Yeşil mimari enerji tasarrufunun yanısıra verim artırıcı özellikleri
ile uluslararası şirketlerinde öncelikli tercihi olmaya başladı. 2003 yılı
baharında Toyota şirketi, Kaliforniya'daki binasında bu standartlara uyan bir
merkeze sahip oldu. New York'taki ünlü Times Meydanı'nda bulunan Conde Nast
Binası da yeşil mimarisi ile adından sözettiren kurumların başında
geliyor.
Enerji krizi yeşil akımı başlattı
1990'lı yılların başında ' Yeşil Mimari' adıyla başlayan bu akımın
temelleri Londra'da 1851 yılında inşa edilen Crystal Palace ve 1877'de yapılan
Milan Galerisi'nde başladı. Ancak 1970'li yıllarda yaşanan enerji krizi, yeşil
mimarinin önemini daha da arttırdı. Camlı ve çelik binaları ısıtmak için
gerekli olan enerji kaynaklarında sıkıntı yaşanması, mimarları ' akıllı
binalar' inşa etmeleri konusunda zorunlu harekete geçirdi. Mimarlar çevre
faktörlerine de düşünerek ' Yeşil Binaları' inşa etme konusunda hızlı
adımlar attılar. 1990 yılnda İngiltere'de BREEAM, 2000 yılında Amerika'da
LEED adı verilen standartları oluşturan uzmanlar, mimarlara dünyanın en çevreci
binasını yapmaları için belli kriterler getirdi. LEED standartları ile
konutlara enerji kullanımı, su tasarrufu, çevre kalitesi gibi konular ölçümleniyor
ve binalara puanlar veriliyor.Alınan puanlara göre projeler 'Altın' ya da '
Platin' olma hakkını kazanıyor. Ayrıca binada kullanılan farklı tasarımlar,
donanımlar, cihazlar artı puan kazanmalarına sebep oluyor. 39 puan toplayan
bina altın, 52 puan alan bina da platin bina oluyor.
Vadi hissi uyandırıyor
İstanbul Levent'te Eczabaşı Holding'in konut, alışveriş ve iş
merkezinden oluşan Kanyon Projesi, doğa ile uyumlu mimari kurgusuyla yeşil
mimarinin bir örneği olarak dikkat çekiyor.

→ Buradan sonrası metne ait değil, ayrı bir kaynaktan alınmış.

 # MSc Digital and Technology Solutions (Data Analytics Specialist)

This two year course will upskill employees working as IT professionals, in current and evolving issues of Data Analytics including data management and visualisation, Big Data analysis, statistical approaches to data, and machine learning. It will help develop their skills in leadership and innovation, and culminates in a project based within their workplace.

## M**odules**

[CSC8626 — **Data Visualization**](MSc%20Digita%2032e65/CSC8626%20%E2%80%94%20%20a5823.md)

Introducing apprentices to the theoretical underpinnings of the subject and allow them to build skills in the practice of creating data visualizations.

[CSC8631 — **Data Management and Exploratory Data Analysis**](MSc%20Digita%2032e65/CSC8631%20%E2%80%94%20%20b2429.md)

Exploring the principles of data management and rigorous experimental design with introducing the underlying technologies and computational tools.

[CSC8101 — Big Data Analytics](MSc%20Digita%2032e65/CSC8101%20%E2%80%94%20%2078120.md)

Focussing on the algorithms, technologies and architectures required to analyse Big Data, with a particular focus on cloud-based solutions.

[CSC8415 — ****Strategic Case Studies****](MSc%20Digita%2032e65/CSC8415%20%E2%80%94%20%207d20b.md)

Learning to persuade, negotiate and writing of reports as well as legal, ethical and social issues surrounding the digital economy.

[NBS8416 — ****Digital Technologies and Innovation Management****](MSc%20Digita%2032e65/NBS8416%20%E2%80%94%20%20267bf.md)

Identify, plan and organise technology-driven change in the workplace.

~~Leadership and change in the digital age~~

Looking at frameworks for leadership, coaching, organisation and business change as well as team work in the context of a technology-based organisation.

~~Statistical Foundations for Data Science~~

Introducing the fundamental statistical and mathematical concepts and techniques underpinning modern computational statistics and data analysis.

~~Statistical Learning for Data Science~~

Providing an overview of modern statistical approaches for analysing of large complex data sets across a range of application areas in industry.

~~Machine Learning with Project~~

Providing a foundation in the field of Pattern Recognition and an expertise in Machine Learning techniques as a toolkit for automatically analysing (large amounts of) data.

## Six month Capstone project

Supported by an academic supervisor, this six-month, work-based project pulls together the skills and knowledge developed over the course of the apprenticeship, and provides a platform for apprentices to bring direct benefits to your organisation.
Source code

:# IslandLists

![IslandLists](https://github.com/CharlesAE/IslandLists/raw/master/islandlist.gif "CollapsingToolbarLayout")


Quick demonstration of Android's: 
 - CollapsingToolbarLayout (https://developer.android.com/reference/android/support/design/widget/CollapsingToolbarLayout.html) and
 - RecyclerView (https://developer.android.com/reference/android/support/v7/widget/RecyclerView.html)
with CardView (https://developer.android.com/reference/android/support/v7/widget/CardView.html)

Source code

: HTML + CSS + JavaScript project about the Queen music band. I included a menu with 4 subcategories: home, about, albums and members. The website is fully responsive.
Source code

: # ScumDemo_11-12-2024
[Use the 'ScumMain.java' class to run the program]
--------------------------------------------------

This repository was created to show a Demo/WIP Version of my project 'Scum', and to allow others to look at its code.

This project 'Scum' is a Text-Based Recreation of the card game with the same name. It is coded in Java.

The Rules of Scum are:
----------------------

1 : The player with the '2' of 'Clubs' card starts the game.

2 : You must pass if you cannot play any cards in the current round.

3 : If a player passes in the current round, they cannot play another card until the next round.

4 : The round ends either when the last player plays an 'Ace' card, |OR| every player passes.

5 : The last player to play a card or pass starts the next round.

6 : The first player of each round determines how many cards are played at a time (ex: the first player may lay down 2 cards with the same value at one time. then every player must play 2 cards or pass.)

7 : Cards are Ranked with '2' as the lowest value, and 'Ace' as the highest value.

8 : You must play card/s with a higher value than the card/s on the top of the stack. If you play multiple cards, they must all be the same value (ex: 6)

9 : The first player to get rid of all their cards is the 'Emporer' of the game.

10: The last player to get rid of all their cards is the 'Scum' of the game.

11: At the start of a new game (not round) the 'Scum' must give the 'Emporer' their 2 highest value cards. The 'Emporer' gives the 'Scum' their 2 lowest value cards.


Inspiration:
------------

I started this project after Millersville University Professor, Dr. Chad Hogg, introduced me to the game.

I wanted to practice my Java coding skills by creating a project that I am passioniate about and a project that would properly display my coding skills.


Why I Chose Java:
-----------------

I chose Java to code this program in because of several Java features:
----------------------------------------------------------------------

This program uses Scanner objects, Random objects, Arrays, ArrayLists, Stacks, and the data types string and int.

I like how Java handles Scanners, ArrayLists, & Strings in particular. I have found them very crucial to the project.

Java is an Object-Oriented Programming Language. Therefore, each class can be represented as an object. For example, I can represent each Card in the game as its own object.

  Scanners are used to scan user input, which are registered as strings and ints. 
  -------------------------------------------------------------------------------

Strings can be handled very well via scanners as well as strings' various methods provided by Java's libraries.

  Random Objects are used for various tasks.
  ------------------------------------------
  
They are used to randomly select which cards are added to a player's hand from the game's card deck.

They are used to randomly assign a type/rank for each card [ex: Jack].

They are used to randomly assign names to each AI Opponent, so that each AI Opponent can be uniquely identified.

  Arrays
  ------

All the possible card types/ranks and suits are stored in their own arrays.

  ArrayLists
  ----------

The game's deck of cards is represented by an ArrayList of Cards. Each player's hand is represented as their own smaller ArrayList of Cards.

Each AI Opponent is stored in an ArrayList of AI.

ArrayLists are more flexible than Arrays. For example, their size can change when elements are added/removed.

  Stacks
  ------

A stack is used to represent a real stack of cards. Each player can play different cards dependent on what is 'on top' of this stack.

200 milyon dolarlık yatırımla hazırlanan proje, 'Bir vadinin doğal
koruyuculuğu örnek alınarak' yaratıldı ve Arup, Jerde Partnership
International ve Tabanlıoğlu Mimarlık'ın imzasını taşıyor. Kanyon
Projesi'nin mimarlarından Murat Tabanlıoğlu, Kanyon'un yanılsamalı mimarisi
ile sanki gökyözü ile birleştiğini ve çevre ile bütünleştiğini ifade
etti. Mimar Tabanlıoğlu, şöyle konuştu:
'İstanbul'daki yükselen binaların çoğu aynalı cam ve granit ile kaplı
'pahalı kutular'dan farksız. Dolayısıyla buralarda çevre ile bütünlükten
bahsetmek zor. Biz projeyi yaparken evlerdeki yaşam tarzını, alışveriş alışkanlıklarını
ve işyerlerindeki çalışma anlayışını değiştirmeyi hedefledik. Bunu da
başardık. Mesela bürolarda kullandığımız camları yere kadara indirdik. Böylece
çalışan dışarısı ile bütünleşir oldu. Şeffaf cam yüzeyler gerektiği
yerlerde direkt güneş ışınlarını engelleyen ikinci bir zonla örtülüyor.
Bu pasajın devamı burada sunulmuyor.